Oddly, there is a great deal of noise at Christmas: We can be like little children who are more excited about the colourful wrappings of Christmas than we are about the infinitely precious gift that is inside the present. We are like people who love the Christmas tunes but who are deaf to the words of the carols

So please listen to the song of the cleaner.

It is the song that will give you true freedom, lasting happiness and deep peace.

Some of you may wish to do that by taking a free copy of the New Testament which is at the back of church – although there is a condition if you take one. You must commit yourself to reading through at least one of the gospels (Matthew, Mark, Luke and John) over the next four weeks!

And for those who wish to take this further, in your order of service there is an invitation to a course that Laurence and myself are running at Edmundo Lounge in the new year. It is called Life Explored, and gives us an opportunity to ask questions and to think these things through. We give ourselves so little time to think. And it so important that every single person gives themselves time to listen to the song of the cleaner.

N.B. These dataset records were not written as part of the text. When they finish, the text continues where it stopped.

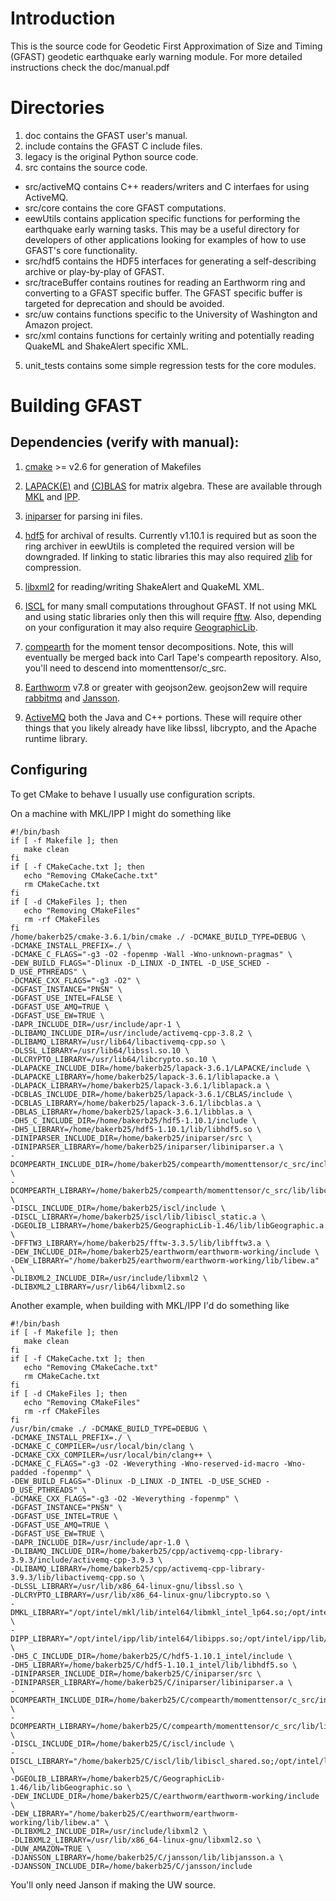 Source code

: # Introduction 

This is the source code for Geodetic First Approximation of Size and Timing (GFAST) geodetic earthquake early warning module.  For more detailed instructions check the doc/manual.pdf

# Directories

1. doc contains the GFAST user's manual.
2. include contains the GFAST C include files.
3. legacy is the original Python source code.
4. src contains the source code.
  + src/activeMQ contains C++ readers/writers and C interfaes for using ActiveMQ.
  + src/core contains the core GFAST computations.
  + eewUtils contains application specific functions for performing the earthquake early warning tasks.  This may be a useful directory for developers of other applications looking for examples of how to use GFAST's core functionality.
  + src/hdf5 contains the HDF5 interfaces for generating a self-describing archive or play-by-play of GFAST.
  + src/traceBuffer contains routines for reading an Earthworm ring and converting to a GFAST specific buffer.  The GFAST specific buffer is targeted for deprecation and should be avoided. 
  + src/uw contains functions specific to the University of Washington and Amazon project.
  + src/xml contains functions for certainly writing and potentially reading QuakeML and ShakeAlert specific XML.
5. unit\_tests contains some simple regression tests for the core modules.

# Building GFAST 

## Dependencies (verify with manual):

1. [cmake](https://cmake.org/) >= v2.6 for generation of Makefiles

2. [LAPACK(E)](http://www.netlib.org/lapack/) and [(C)BLAS](http://www.netlib.org/blas/) for matrix algebra.  These are available through [MKL](https://software.intel.com/en-us/mkl) and [IPP](https://software.intel.com/en-us/intel-ipp/details).

3. [iniparser](https://github.com/ndevilla/iniparser) for parsing ini files.

4. [hdf5](https://support.hdfgroup.org/HDF5/) for archival of results.  Currently v1.10.1 is required but as soon the ring archiver in eewUtils is completed the required version will be downgraded.  If linking to static libraries this may also required [zlib](http://www.zlib.net) for compression.

5. [libxml2](http://xmlsoft.org/) for reading/writing ShakeAlert and QuakeML XML.

6. [ISCL](https://gitlab.isti.com/bbaker/iscl) for many small computations throughout GFAST.  If not using MKL and using static libraries only then this will require [fftw](http://www.fftw.org/).  Also, depending on your configuration it may also require [GeographicLib](https://geographiclib.sourceforge.io/).

7. [compearth](https://github.com/bakerb845/compearth) for the moment tensor decompositions.  Note, this will eventually be merged back into Carl Tape's compearth repository.  Also, you'll need to descend into momenttensor/c_src. 

8. [Earthworm](http://earthworm.isti.com/trac/earthworm/) v7.8 or greater with geojson2ew.  geojson2ew will require [rabbitmq](https://github.com/alanxz/rabbitmq-c) and [Jansson](https://github.com/akheron/jansson).

9. [ActiveMQ](http://activemq.apache.org/) both the Java and C++ portions.  These will require other things that you likely already have like libssl, libcrypto, and the Apache runtime library.

## Configuring 

To get CMake to behave I usually use configuration scripts.  

On a machine with MKL/IPP I might do something like

    #!/bin/bash
    if [ -f Makefile ]; then
       make clean
    fi
    if [ -f CMakeCache.txt ]; then
       echo "Removing CMakeCache.txt"
       rm CMakeCache.txt
    fi
    if [ -d CMakeFiles ]; then
       echo "Removing CMakeFiles"
       rm -rf CMakeFiles
    fi
    /home/bakerb25/cmake-3.6.1/bin/cmake ./ -DCMAKE_BUILD_TYPE=DEBUG \
    -DCMAKE_INSTALL_PREFIX=./ \
    -DCMAKE_C_FLAGS="-g3 -O2 -fopenmp -Wall -Wno-unknown-pragmas" \
    -DEW_BUILD_FLAGS="-Dlinux -D_LINUX -D_INTEL -D_USE_SCHED -D_USE_PTHREADS" \
    -DCMAKE_CXX_FLAGS="-g3 -O2" \
    -DGFAST_INSTANCE="PNSN" \
    -DGFAST_USE_INTEL=FALSE \
    -DGFAST_USE_AMQ=TRUE \
    -DGFAST_USE_EW=TRUE \
    -DAPR_INCLUDE_DIR=/usr/include/apr-1 \
    -DLIBAMQ_INCLUDE_DIR=/usr/include/activemq-cpp-3.8.2 \
    -DLIBAMQ_LIBRARY=/usr/lib64/libactivemq-cpp.so \
    -DLSSL_LIBRARY=/usr/lib64/libssl.so.10 \
    -DLCRYPTO_LIBRARY=/usr/lib64/libcrypto.so.10 \
    -DLAPACKE_INCLUDE_DIR=/home/bakerb25/lapack-3.6.1/LAPACKE/include \
    -DLAPACKE_LIBRARY=/home/bakerb25/lapack-3.6.1/liblapacke.a \
    -DLAPACK_LIBRARY=/home/bakerb25/lapack-3.6.1/liblapack.a \
    -DCBLAS_INCLUDE_DIR=/home/bakerb25/lapack-3.6.1/CBLAS/include \
    -DCBLAS_LIBRARY=/home/bakerb25/lapack-3.6.1/libcblas.a \
    -DBLAS_LIBRARY=/home/bakerb25/lapack-3.6.1/libblas.a \
    -DH5_C_INCLUDE_DIR=/home/bakerb25/hdf5-1.10.1/include \
    -DH5_LIBRARY=/home/bakerb25/hdf5-1.10.1/lib/libhdf5.so \
    -DINIPARSER_INCLUDE_DIR=/home/bakerb25/iniparser/src \
    -DINIPARSER_LIBRARY=/home/bakerb25/iniparser/libiniparser.a \
    -DCOMPEARTH_INCLUDE_DIR=/home/bakerb25/compearth/momenttensor/c_src/include \
    -DCOMPEARTH_LIBRARY=/home/bakerb25/compearth/momenttensor/c_src/lib/libcompearth_shared.so \
    -DISCL_INCLUDE_DIR=/home/bakerb25/iscl/include \
    -DISCL_LIBRARY=/home/bakerb25/iscl/lib/libiscl_static.a \
    -DGEOLIB_LIBRARY=/home/bakerb25/GeographicLib-1.46/lib/libGeographic.a \
    -DFFTW3_LIBRARY=/home/bakerb25/fftw-3.3.5/lib/libfftw3.a \
    -DEW_INCLUDE_DIR=/home/bakerb25/earthworm/earthworm-working/include \
    -DEW_LIBRARY="/home/bakerb25/earthworm/earthworm-working/lib/libew.a" \
    -DLIBXML2_INCLUDE_DIR=/usr/include/libxml2 \
    -DLIBXML2_LIBRARY=/usr/lib64/libxml2.so

Another example, when building with MKL/IPP I'd do something like

    #!/bin/bash
    if [ -f Makefile ]; then
       make clean
    fi
    if [ -f CMakeCache.txt ]; then
       echo "Removing CMakeCache.txt"
       rm CMakeCache.txt
    fi
    if [ -d CMakeFiles ]; then
       echo "Removing CMakeFiles"
       rm -rf CMakeFiles
    fi
    /usr/bin/cmake ./ -DCMAKE_BUILD_TYPE=DEBUG \
    -DCMAKE_INSTALL_PREFIX=./ \
    -DCMAKE_C_COMPILER=/usr/local/bin/clang \
    -DCMAKE_CXX_COMPILER=/usr/local/bin/clang++ \
    -DCMAKE_C_FLAGS="-g3 -O2 -Weverything -Wno-reserved-id-macro -Wno-padded -fopenmp" \
    -DEW_BUILD_FLAGS="-Dlinux -D_LINUX -D_INTEL -D_USE_SCHED -D_USE_PTHREADS" \
    -DCMAKE_CXX_FLAGS="-g3 -O2 -Weverything -fopenmp" \
    -DGFAST_INSTANCE="PNSN" \
    -DGFAST_USE_INTEL=TRUE \
    -DGFAST_USE_AMQ=TRUE \
    -DGFAST_USE_EW=TRUE \
    -DAPR_INCLUDE_DIR=/usr/include/apr-1.0 \
    -DLIBAMQ_INCLUDE_DIR=/home/bakerb25/cpp/activemq-cpp-library-3.9.3/include/activemq-cpp-3.9.3 \
    -DLIBAMQ_LIBRARY=/home/bakerb25/cpp/activemq-cpp-library-3.9.3/lib/libactivemq-cpp.so \
    -DLSSL_LIBRARY=/usr/lib/x86_64-linux-gnu/libssl.so \
    -DLCRYPTO_LIBRARY=/usr/lib/x86_64-linux-gnu/libcrypto.so \
    -DMKL_LIBRARY="/opt/intel/mkl/lib/intel64/libmkl_intel_lp64.so;/opt/intel/mkl/lib/intel64/libmkl_core.so;/opt/intel/mkl/lib/intel64/libmkl_sequential.so" \
    -DIPP_LIBRARY="/opt/intel/ipp/lib/intel64/libipps.so;/opt/intel/ipp/lib/intel64/libippvm.so;/opt/intel/ipp/lib/intel64/libippcore.so" \
    -DH5_C_INCLUDE_DIR=/home/bakerb25/C/hdf5-1.10.1_intel/include \
    -DH5_LIBRARY=/home/bakerb25/C/hdf5-1.10.1_intel/lib/libhdf5.so \
    -DINIPARSER_INCLUDE_DIR=/home/bakerb25/C/iniparser/src \
    -DINIPARSER_LIBRARY=/home/bakerb25/C/iniparser/libiniparser.a \
    -DCOMPEARTH_INCLUDE_DIR=/home/bakerb25/C/compearth/momenttensor/c_src/include \
    -DCOMPEARTH_LIBRARY=/home/bakerb25/C/compearth/momenttensor/c_src/lib/libcompearth_shared.so \
    -DISCL_INCLUDE_DIR=/home/bakerb25/C/iscl/include \
    -DISCL_LIBRARY="/home/bakerb25/C/iscl/lib/libiscl_shared.so;/opt/intel/lib/intel64/libirc.so" \
    -DGEOLIB_LIBRARY=/home/bakerb25/C/GeographicLib-1.46/lib/libGeographic.so \
    -DEW_INCLUDE_DIR=/home/bakerb25/C/earthworm/earthworm-working/include \
    -DEW_LIBRARY="/home/bakerb25/C/earthworm/earthworm-working/lib/libew.a" \
    -DLIBXML2_INCLUDE_DIR=/usr/include/libxml2 \
    -DLIBXML2_LIBRARY=/usr/lib/x86_64-linux-gnu/libxml2.so \
    -DUW_AMAZON=TRUE \
    -DJANSSON_LIBRARY=/home/bakerb25/C/jansson/lib/libjansson.a \
    -DJANSSON_INCLUDE_DIR=/home/bakerb25/C/jansson/include

You'll only need Janson if making the UW source.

And there will come a time, when nobody is expecting it, when he, the cleaner – still singing his song - will take off his overall, he will pick up his baton, and now the orchestra will begin to play the tune.

Because the cleaner is the eternal Son of God and one day, having shown us his love he will show us his power. And then we will get the full works.  And he will turn round and face us, the audience, and he will invite each one of us to sing the song. And those who have heard the song, who have received the song, who have allowed the song to come and live in them, will  join in with him in the final eternal performance of the song of the cleaner.